Egg shortage: 'Some months' of tight supply ahead - expert

Tue, Jan 24

It will be months before New Zealand's egg shortage eases, an industry leader warns, as Kiwis struggle under the current circumstances.

Isabel Pasch, founder of bakery and café Bread & Butter, said the situation is "stressful".

Pasch said she has days where she needs to drive around multiple stores to try and find enough eggs for her business to operate.

"It's been a tough three years in hospitality...and now an egg shortage, so it's like, when does it ever end?" she said.

Egg Producers Federation director Michael Brooks told Breakfast "it is a problem, and it's a real concern for the farmers".

"There's a range of reasons why it's all come together at this time," he said, particularly the phased ban on "old-style" battery cages.

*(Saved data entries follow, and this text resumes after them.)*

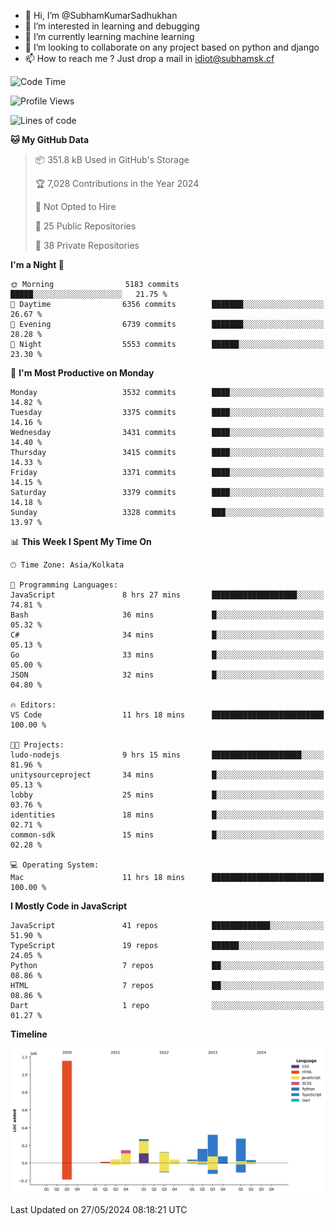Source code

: - 👋 Hi, I’m @SubhamKumarSadhukhan
- 👀 I’m interested in learning and debugging
- 🌱 I’m currently learning machine learning
- 💞️ I’m looking to collaborate on any project based on python and django
- 📫 How to reach me ?
      Just drop a mail in idiot@subhamsk.cf

<!---
SubhamKumarSadhukhan/SubhamKumarSadhukhan is a ✨ special ✨ repository because its `README.md` (this file) appears on your GitHub profile.
You can click the Preview link to take a look at your changes.
--->


<!--START_SECTION:waka-->
![Code Time](http://img.shields.io/badge/Code%20Time-2%2C210%20hrs%2032%20mins-blue)

![Profile Views](http://img.shields.io/badge/Profile%20Views-0-blue)

![Lines of code](https://img.shields.io/badge/From%20Hello%20World%20I%27ve%20Written-2.7%20million%20lines%20of%20code-blue)

**🐱 My GitHub Data** 

> 📦 351.8 kB Used in GitHub's Storage 
 > 
> 🏆 7,028 Contributions in the Year 2024
 > 
> 🚫 Not Opted to Hire
 > 
> 📜 25 Public Repositories 
 > 
> 🔑 38 Private Repositories 
 > 
**I'm a Night 🦉** 

```text
🌞 Morning                5183 commits        █████░░░░░░░░░░░░░░░░░░░░   21.75 % 
🌆 Daytime                6356 commits        ███████░░░░░░░░░░░░░░░░░░   26.67 % 
🌃 Evening                6739 commits        ███████░░░░░░░░░░░░░░░░░░   28.28 % 
🌙 Night                  5553 commits        ██████░░░░░░░░░░░░░░░░░░░   23.30 % 
```
📅 **I'm Most Productive on Monday** 

```text
Monday                   3532 commits        ████░░░░░░░░░░░░░░░░░░░░░   14.82 % 
Tuesday                  3375 commits        ████░░░░░░░░░░░░░░░░░░░░░   14.16 % 
Wednesday                3431 commits        ████░░░░░░░░░░░░░░░░░░░░░   14.40 % 
Thursday                 3415 commits        ████░░░░░░░░░░░░░░░░░░░░░   14.33 % 
Friday                   3371 commits        ████░░░░░░░░░░░░░░░░░░░░░   14.15 % 
Saturday                 3379 commits        ████░░░░░░░░░░░░░░░░░░░░░   14.18 % 
Sunday                   3328 commits        ███░░░░░░░░░░░░░░░░░░░░░░   13.97 % 
```


📊 **This Week I Spent My Time On** 

```text
🕑︎ Time Zone: Asia/Kolkata

💬 Programming Languages: 
JavaScript               8 hrs 27 mins       ███████████████████░░░░░░   74.81 % 
Bash                     36 mins             █░░░░░░░░░░░░░░░░░░░░░░░░   05.32 % 
C#                       34 mins             █░░░░░░░░░░░░░░░░░░░░░░░░   05.13 % 
Go                       33 mins             █░░░░░░░░░░░░░░░░░░░░░░░░   05.00 % 
JSON                     32 mins             █░░░░░░░░░░░░░░░░░░░░░░░░   04.80 % 

🔥 Editors: 
VS Code                  11 hrs 18 mins      █████████████████████████   100.00 % 

🐱‍💻 Projects: 
ludo-nodejs              9 hrs 15 mins       ████████████████████░░░░░   81.96 % 
unitysourceproject       34 mins             █░░░░░░░░░░░░░░░░░░░░░░░░   05.13 % 
lobby                    25 mins             █░░░░░░░░░░░░░░░░░░░░░░░░   03.76 % 
identities               18 mins             █░░░░░░░░░░░░░░░░░░░░░░░░   02.71 % 
common-sdk               15 mins             █░░░░░░░░░░░░░░░░░░░░░░░░   02.28 % 

💻 Operating System: 
Mac                      11 hrs 18 mins      █████████████████████████   100.00 % 
```

**I Mostly Code in JavaScript** 

```text
JavaScript               41 repos            █████████████░░░░░░░░░░░░   51.90 % 
TypeScript               19 repos            ██████░░░░░░░░░░░░░░░░░░░   24.05 % 
Python                   7 repos             ██░░░░░░░░░░░░░░░░░░░░░░░   08.86 % 
HTML                     7 repos             ██░░░░░░░░░░░░░░░░░░░░░░░   08.86 % 
Dart                     1 repo              ░░░░░░░░░░░░░░░░░░░░░░░░░   01.27 % 
```



**Timeline**

![Lines of Code chart](https://raw.githubusercontent.com/SubhamKumarSadhukhan/SubhamKumarSadhukhan/main/assets/bar_graph.png)


 Last Updated on 27/05/2024 08:18:21 UTC
<!--END_SECTION:waka-->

The industry "totally supported" moving away from battery cages, Brooks said.

Generic image of eggs.

But supermarkets said they wouldn't be taking eggs from the alternative colony cages in 2025, he added, leaving farmers with tough and potentially expensive decisions to make - and leaving New Zealand "about 400,000 hens short".

"So I've talked to the supermarkets and I'm looking to have a meeting in the next couple of weeks, saying to them 'guys, you really need to have a rethink about what you're doing here, it's caused a problem'," Brooks said.

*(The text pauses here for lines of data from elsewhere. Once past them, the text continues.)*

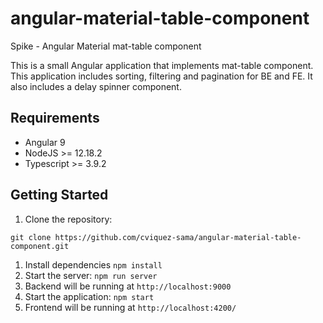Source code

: # angular-material-table-component
Spike - Angular Material mat-table component

This is a small Angular application that implements mat-table component.
This application includes sorting, filtering and pagination for BE and FE. It also includes a delay spinner component.

## Requirements
- Angular 9
- NodeJS >= 12.18.2
- Typescript >= 3.9.2

## Getting Started
1. Clone the repository:

```
git clone https://github.com/cviquez-sama/angular-material-table-component.git
```

1. Install dependencies `npm install`
1. Start the server: `npm run server`
1. Backend will be running at `http://localhost:9000`
1. Start the application: `npm start`
1. Frontend will be running at `http://localhost:4200/`


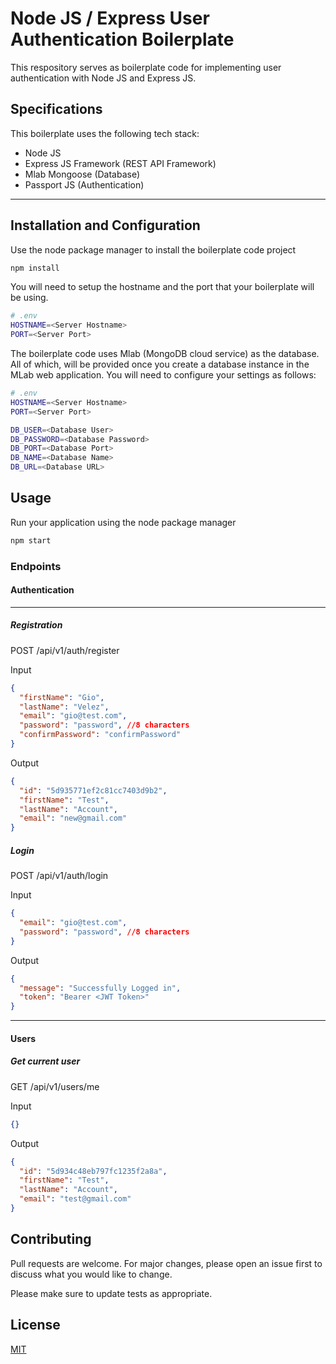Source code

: # Node JS / Express User Authentication Boilerplate

This respository serves as boilerplate code for implementing user authentication with Node JS and Express JS. 

## Specifications

This boilerplate uses the following tech stack:
* Node JS
* Express JS Framework (REST API Framework)
* Mlab Mongoose (Database)
* Passport JS (Authentication)
___


## Installation and Configuration
Use the node package manager to install the boilerplate code project

```bash
npm install
```
You will need to setup the hostname and the port that your boilerplate will be using.

```sh
# .env
HOSTNAME=<Server Hostname>
PORT=<Server Port>
```

The boilerplate code uses Mlab (MongoDB cloud service) as the database. All of which, will be provided once you create a database instance in the MLab web application. You will need to configure your settings as follows:

```sh
# .env
HOSTNAME=<Server Hostname>
PORT=<Server Port>

DB_USER=<Database User>
DB_PASSWORD=<Database Password>
DB_PORT=<Database Port>
DB_NAME=<Database Name>
DB_URL=<Database URL>
```

## Usage
Run your application using the node package manager
```bash
npm start
```

### Endpoints

#### Authentication
___

##### Registration
POST /api/v1/auth/register

Input
```json
{
  "firstName": "Gio",
  "lastName": "Velez",
  "email": "gio@test.com",
  "password": "password", //8 characters
  "confirmPassword": "confirmPassword"
}
```
Output
```json
{
  "id": "5d935771ef2c81cc7403d9b2",
  "firstName": "Test",
  "lastName": "Account",
  "email": "new@gmail.com"
}
```

##### Login
POST /api/v1/auth/login

Input
```json
{
  "email": "gio@test.com",
  "password": "password", //8 characters
}
```
Output
```json
{
  "message": "Successfully Logged in",
  "token": "Bearer <JWT Token>"
}
```
___

#### Users

##### Get current user
GET /api/v1/users/me

Input
```json
{}
```

Output
```json
{
  "id": "5d934c48eb797fc1235f2a8a",
  "firstName": "Test",
  "lastName": "Account",
  "email": "test@gmail.com"
}
```

## Contributing
Pull requests are welcome. For major changes, please open an issue first to discuss what you would like to change.

Please make sure to update tests as appropriate.

## License
[MIT](https://choosealicense.com/licenses/mit/)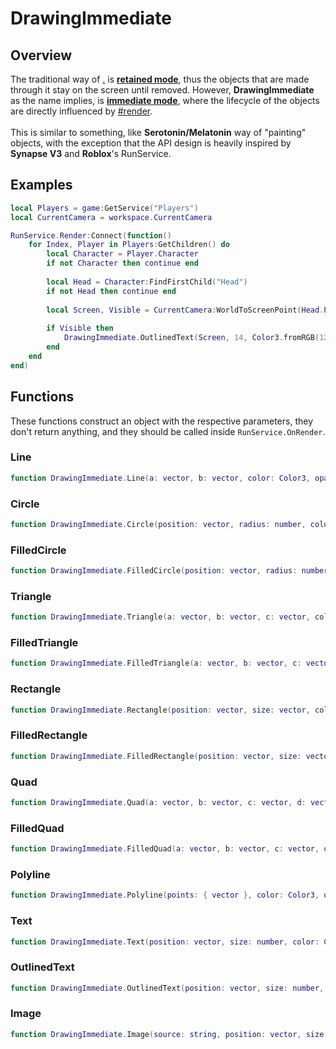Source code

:# DrawingImmediate

## Overview

The traditional way of [.](./ "mention") is [**retained mode**](https://en.wikipedia.org/wiki/Retained_mode), thus the objects that are made through it stay on the screen until removed. However, **DrawingImmediate** as the name implies, is [**immediate mode**](https://en.wikipedia.org/wiki/Immediate_mode_\(computer_graphics\)), where the lifecycle of the objects are directly influenced by [#render](../../engine/runservice.md#render "mention").\
\
This is similar to something, like **Serotonin/Melatonin** way of "painting" objects, with the exception that the API design is heavily inspired by **Synapse V3** and **Roblox**'s RunService.

## Examples

```lua
local Players = game:GetService("Players")
local CurrentCamera = workspace.CurrentCamera

RunService.Render:Connect(function()
    for Index, Player in Players:GetChildren() do
        local Character = Player.Character
        if not Character then continue end
        
        local Head = Character:FindFirstChild("Head")
        if not Head then continue end
        
        local Screen, Visible = CurrentCamera:WorldToScreenPoint(Head.Position)
        
        if Visible then
            DrawingImmediate.OutlinedText(Screen, 14, Color3.fromRGB(125, 165, 255), 1, Player.Name, true, "Tamzen")
        end
    end
end)
```

## Functions

These functions construct an object with the respective parameters, they don't return anything, and they should be called inside `RunService.OnRender`.

### Line

```lua
function DrawingImmediate.Line(a: vector, b: vector, color: Color3, opacity: number, segments: number, thickness: number): ()
```

### Circle

```lua
function DrawingImmediate.Circle(position: vector, radius: number, color: Color3, opacity: number, thickness: number): ()
```

### FilledCircle

```lua
function DrawingImmediate.FilledCircle(position: vector, radius: number, color: Color3, opacity: number): ()
```

### Triangle

```lua
function DrawingImmediate.Triangle(a: vector, b: vector, c: vector, color: Color3, opacity: number, thickness: number): ()
```

### FilledTriangle

```lua
function DrawingImmediate.FilledTriangle(a: vector, b: vector, c: vector, color: Color3, opacity: number): ()
```

### Rectangle

```lua
function DrawingImmediate.Rectangle(position: vector, size: vector, color: Color3, opacity: number, thickness: number): ()
```

### FilledRectangle

```lua
function DrawingImmediate.FilledRectangle(position: vector, size: vector, color: Color3, opacity: number): ()
```

### Quad

```lua
function DrawingImmediate.Quad(a: vector, b: vector, c: vector, d: vector, color: Color3, opacity: number, thickness: number): ()
```

### FilledQuad

```lua
function DrawingImmediate.FilledQuad(a: vector, b: vector, c: vector, d: vector, color: Color3, opacity: number): ()
```

### Polyline

```lua
function DrawingImmediate.Polyline(points: { vector }, color: Color3, opacity: number, thickness: number): ()
```

### Text

```lua
function DrawingImmediate.Text(position: vector, size: number, color: Color3, opacity: number, text: string, center: boolean, font: string?): ()
```

### OutlinedText

```lua
function DrawingImmediate.OutlinedText(position: vector, size: number, color: Color3, opacity: number, text: string, center: boolean, font: string?): ()
```

### Image

```lua
function DrawingImmediate.Image(source: string, position: vector, size: vector, color: Color3, opacity: number, is_gif: boolean, rounding: number): ()
```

"If consumers want to buy free range eggs, let them do that, but for people particularly in poorer socio-economic areas, the ability to buy twenty eggs means a great meal for a large family and great protein.

"Farmers need to get confidence, when they get confidence they'll order more hens, but the thing you've got to realise is, if you order a day-old chick now, it's eighteen weeks before they start to lay so it's going to be some more months while it remains this tight.

"It is increasing, we're seeing the numbers starting to increase, but it will be a number of months more before we see a change in that egg supply."